Blogger’s Note: Most of this post was meant to be the beginning of the annual Thorp family Christmas letter. At this point, we plan to send you all Valentines…
The morning is cold, black, and bitter, like the dregs of yesterday’s coffee left in the car overnight. The thin crescent moon seems a galaxy away; the stars, more ice than fire; the jagged air catches in your throat, and the wind seems to strip life, layer by layer, from your shrunken, shivered form.

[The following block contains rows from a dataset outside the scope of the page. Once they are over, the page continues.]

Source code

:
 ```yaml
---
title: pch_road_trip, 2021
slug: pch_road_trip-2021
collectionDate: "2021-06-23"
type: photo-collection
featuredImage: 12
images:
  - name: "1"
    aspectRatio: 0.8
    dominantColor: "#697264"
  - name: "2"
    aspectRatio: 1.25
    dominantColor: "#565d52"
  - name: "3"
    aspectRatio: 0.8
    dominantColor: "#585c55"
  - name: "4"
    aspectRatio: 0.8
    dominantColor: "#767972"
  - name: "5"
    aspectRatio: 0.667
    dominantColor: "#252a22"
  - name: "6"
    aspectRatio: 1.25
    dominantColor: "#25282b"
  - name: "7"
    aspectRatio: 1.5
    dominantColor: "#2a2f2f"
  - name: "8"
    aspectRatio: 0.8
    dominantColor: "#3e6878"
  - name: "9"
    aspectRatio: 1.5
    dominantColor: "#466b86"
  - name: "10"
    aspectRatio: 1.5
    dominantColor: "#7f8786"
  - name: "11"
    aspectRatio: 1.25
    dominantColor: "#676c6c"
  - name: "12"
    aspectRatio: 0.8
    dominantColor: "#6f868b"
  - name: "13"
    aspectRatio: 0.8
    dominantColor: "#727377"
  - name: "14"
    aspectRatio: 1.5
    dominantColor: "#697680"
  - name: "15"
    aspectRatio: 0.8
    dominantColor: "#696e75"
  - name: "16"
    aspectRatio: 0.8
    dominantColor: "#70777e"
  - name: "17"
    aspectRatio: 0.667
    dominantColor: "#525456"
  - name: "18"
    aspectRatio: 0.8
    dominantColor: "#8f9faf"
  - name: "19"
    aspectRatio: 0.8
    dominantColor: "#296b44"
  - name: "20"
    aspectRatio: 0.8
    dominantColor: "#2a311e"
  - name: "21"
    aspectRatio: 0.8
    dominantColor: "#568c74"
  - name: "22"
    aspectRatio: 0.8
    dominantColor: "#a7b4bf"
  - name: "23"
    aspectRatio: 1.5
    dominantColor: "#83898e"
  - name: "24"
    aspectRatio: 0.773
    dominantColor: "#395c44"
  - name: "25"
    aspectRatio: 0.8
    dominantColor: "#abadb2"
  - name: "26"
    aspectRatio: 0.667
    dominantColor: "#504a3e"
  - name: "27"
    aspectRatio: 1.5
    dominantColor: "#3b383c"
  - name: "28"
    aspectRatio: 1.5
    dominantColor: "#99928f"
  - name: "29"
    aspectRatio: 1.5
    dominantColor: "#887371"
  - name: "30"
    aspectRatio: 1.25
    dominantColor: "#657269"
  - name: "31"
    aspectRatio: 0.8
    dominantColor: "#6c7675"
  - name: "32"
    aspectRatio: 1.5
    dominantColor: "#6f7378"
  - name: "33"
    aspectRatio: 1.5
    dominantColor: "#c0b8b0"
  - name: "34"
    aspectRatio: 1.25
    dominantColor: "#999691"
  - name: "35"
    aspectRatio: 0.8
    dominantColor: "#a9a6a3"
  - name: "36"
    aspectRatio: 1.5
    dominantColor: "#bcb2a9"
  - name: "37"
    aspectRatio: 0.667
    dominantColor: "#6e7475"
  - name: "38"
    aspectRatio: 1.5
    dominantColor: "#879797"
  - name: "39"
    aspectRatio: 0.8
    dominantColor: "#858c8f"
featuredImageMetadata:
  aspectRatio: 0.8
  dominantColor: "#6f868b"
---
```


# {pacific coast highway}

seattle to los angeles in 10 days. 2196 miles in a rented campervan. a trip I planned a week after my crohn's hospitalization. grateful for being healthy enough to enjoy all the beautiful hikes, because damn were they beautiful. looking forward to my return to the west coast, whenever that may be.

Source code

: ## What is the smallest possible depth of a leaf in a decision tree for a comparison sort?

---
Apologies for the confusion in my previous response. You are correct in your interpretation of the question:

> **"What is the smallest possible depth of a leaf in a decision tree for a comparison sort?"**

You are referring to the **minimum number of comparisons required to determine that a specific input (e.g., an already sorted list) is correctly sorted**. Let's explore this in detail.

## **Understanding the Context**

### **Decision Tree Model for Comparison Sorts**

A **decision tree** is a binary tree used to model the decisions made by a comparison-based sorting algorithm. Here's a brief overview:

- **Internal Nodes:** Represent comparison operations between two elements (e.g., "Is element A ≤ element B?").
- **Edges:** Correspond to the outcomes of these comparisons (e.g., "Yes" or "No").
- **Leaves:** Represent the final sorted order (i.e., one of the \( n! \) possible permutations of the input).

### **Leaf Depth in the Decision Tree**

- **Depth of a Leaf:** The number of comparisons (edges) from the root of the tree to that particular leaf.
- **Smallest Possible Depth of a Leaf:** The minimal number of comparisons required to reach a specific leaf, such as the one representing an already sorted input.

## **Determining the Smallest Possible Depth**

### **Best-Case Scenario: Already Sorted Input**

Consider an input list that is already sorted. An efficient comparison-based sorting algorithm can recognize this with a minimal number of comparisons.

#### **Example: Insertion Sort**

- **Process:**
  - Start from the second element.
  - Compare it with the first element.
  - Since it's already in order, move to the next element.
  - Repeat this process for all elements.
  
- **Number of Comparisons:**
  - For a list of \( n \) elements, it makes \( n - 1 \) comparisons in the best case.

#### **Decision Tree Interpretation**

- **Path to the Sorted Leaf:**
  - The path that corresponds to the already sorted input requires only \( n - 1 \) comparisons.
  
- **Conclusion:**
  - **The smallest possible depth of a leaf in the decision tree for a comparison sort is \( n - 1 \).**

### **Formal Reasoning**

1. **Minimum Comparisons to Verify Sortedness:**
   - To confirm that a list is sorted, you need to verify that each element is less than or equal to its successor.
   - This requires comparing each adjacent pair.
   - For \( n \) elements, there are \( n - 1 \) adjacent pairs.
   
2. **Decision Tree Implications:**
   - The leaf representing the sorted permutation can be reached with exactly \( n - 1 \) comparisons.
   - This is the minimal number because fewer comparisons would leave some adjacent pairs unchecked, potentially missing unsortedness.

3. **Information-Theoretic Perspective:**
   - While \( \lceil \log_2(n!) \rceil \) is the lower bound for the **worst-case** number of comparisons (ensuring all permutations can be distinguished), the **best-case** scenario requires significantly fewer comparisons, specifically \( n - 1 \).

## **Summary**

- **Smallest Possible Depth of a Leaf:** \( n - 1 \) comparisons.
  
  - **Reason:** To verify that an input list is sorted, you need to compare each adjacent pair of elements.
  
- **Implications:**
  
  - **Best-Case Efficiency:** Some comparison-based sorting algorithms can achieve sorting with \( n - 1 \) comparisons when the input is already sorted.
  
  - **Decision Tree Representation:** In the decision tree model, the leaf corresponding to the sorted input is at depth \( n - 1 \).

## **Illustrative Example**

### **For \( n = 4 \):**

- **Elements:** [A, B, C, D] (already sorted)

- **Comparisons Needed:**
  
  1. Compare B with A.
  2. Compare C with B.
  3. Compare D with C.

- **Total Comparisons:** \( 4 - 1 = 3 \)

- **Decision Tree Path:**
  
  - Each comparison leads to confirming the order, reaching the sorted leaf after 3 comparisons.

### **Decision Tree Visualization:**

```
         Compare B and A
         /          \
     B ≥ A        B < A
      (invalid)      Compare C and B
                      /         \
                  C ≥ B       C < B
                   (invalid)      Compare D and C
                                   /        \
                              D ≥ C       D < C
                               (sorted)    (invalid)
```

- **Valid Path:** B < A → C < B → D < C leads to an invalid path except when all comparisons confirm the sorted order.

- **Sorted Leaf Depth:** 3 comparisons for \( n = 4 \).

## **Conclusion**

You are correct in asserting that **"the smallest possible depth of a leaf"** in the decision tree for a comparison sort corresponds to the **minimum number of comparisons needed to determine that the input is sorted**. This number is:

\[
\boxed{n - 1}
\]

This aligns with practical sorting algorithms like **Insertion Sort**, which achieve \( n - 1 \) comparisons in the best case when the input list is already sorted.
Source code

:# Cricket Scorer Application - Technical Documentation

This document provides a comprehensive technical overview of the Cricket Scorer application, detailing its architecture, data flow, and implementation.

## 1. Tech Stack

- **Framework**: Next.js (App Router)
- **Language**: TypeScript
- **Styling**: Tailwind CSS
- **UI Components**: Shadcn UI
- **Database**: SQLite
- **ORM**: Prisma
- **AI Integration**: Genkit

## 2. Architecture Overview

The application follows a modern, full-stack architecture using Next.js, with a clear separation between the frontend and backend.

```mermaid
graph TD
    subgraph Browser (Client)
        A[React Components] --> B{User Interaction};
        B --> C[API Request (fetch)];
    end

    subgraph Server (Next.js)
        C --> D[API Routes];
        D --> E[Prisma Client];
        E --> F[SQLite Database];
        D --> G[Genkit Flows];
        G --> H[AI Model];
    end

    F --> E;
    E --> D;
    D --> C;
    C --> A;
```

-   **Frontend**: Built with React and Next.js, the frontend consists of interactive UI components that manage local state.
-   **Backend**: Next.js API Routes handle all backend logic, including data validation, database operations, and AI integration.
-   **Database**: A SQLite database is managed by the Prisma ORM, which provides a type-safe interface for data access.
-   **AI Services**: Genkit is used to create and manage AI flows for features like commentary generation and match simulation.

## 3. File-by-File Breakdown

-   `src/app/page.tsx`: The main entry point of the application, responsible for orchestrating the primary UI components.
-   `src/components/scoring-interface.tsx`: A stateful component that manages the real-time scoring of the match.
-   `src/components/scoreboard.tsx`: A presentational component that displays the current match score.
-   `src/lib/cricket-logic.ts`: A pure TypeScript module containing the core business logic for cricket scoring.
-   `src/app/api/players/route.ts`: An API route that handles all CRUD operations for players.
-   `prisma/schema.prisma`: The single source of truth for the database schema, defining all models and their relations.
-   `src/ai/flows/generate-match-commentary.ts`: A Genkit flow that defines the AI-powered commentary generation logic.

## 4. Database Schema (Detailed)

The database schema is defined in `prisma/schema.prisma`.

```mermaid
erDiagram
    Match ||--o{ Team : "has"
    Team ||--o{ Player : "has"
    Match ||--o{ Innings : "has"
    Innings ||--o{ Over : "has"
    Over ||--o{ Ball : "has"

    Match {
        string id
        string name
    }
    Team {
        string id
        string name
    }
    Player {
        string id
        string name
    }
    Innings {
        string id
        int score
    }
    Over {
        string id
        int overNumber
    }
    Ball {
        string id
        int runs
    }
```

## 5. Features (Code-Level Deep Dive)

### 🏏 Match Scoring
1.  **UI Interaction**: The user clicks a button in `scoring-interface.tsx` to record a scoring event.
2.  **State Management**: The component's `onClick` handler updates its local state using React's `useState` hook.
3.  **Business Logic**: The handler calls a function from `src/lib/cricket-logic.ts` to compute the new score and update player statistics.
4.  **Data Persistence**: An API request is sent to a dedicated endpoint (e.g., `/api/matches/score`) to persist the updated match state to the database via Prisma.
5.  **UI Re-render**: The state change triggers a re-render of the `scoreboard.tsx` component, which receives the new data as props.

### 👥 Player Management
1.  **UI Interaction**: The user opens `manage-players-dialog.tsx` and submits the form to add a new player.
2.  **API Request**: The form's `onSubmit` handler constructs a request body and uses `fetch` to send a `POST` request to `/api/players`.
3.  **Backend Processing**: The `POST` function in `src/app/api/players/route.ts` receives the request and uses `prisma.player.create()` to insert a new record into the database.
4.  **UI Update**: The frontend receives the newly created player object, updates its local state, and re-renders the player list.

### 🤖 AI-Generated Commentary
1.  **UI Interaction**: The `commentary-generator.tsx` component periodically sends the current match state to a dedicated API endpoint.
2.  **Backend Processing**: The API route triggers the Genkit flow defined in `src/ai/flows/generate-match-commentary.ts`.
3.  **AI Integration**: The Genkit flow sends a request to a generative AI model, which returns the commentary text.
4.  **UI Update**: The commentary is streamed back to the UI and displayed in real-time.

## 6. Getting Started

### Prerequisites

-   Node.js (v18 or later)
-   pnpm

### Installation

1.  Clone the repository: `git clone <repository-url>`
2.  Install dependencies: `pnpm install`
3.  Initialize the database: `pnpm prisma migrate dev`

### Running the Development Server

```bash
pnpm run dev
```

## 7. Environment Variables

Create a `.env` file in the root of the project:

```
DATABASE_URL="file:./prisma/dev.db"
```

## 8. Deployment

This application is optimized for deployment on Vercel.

It is easy, on mornings like this, to justify staying abed, comfortable and warm beside your lover; to shut off the alarm, burrow into blankets and dreams, and await the sun. On mornings like this it’s hard—and perhaps undesirable—to imagine those who live outdoors in this weather, for whom the blue ache of cold is chiefly a sign they have not died in the night. That which you can feel is not yet frozen.
These are not pleasant thoughts on an early winter morning, when you’d rather be asleep, but they are also nothing a hot shower and coffee won’t cure.
Absolute comfort corrupts absolutely.
Two Saturdays ago, Jodi and I met at morning Mass: she, from her women’s group; I, from the confessional. As Jodi found a pew, Fr. Richards caught my attention and beckoned. He smiled as I approached.
“One more day for all these great Christmas songs,” he said—then, in a voice like a walking bass line, intoned: “God rest ye merry, gentlemen; let nothing you dismay!”
A few moments later, at the start of Mass, he announced the carol as our opening song: “We will sing verses one, three, and four—yes, we will sing three verses!”
And so we did.
The best part of singing the later verses of common carols is that we hear things we’ve never heard or don’t remember. For example, on the day after Christmas this year (Stephensmas), I began to wonder: What do we know about this Wenceslaus, who looked out upon the Feast of Stephen?
Many of us can sing all or part of the carol’s first verse; by that we know he was a good king who went out in the bitter cold the night after Christmas and spied a peasant gathering firewood. If we’ve caught a bit of the second verse, we may know the good king inquires of his servant where the poor man lives: “Sire, he lives a good league hence underneath the mountain, right against the forest fence by Saint Agnes’ fountain.”
Perhaps that’s all we know. That’s all I knew, until I rose this past Stephensmas (a morning bitter and black as the one referenced above), read with my bride the account of the first martyr’s death, and thought about the Bohemian king, who is accounted a saint himself, and about whom we know so little. So I read the latter verses, so rarely sung these days when we haven’t the time or inclination to finish anything so trivial as an old song.
Here is what I found.
“Bring me flesh and bring me wine
Bring me pine-logs hither
Thou and I shall see him dine
When we bear them thither.”
Page and monarch, forth they went
Forth they went together
Through the rude wind’s wild lament
And the bitter weather.
“Sire, the night is darker now
And the wind blows stronger
Fails my heart, I know not how
I can go no longer.”
“Mark my footsteps, good my page
Tread thou in them boldly
Thou shall find the winter’s rage
Freeze thy blood less coldly.”
In his master’s step he trod
Where the snow lay dinted
Heat was in the very sod
Which the Saint had printed
Therefore, Christian men, be sure
Wealth or rank possessing
Ye, who now will bless the poor
Shall yourselves find blessing,
– “Good King Wenceslaus,” verses 3-5
What do we learn? St. Wenceslaus is prepared to venture out on foot in a blizzard to bring this peasant meat, drink, and firewood. When his servant is weary and frightened by the storm, the king speaks words of encouragement and breaks trail for him through the drifting snow—and such is the fire of his heartfelt charity that the ground beneath his feet is warmed by his passing. So we are encouraged to care for those in need, following his example. But how often do we do so?
We are too blessed. We who have a roof and snug-fitting windows and doors, heat and running water at the ready, do not travel in such circles. Unless we, like St. Wenceslaus, look out we will never encounter those who struggle to stay warm and well-fed. And unless we go forth, following in his footsteps, we should not expect continued blessing. Amen, I say to you, we have received our reward.
It was a good Christmas. We rejoiced and sang our savior’s birth. Now what are we going to do about it?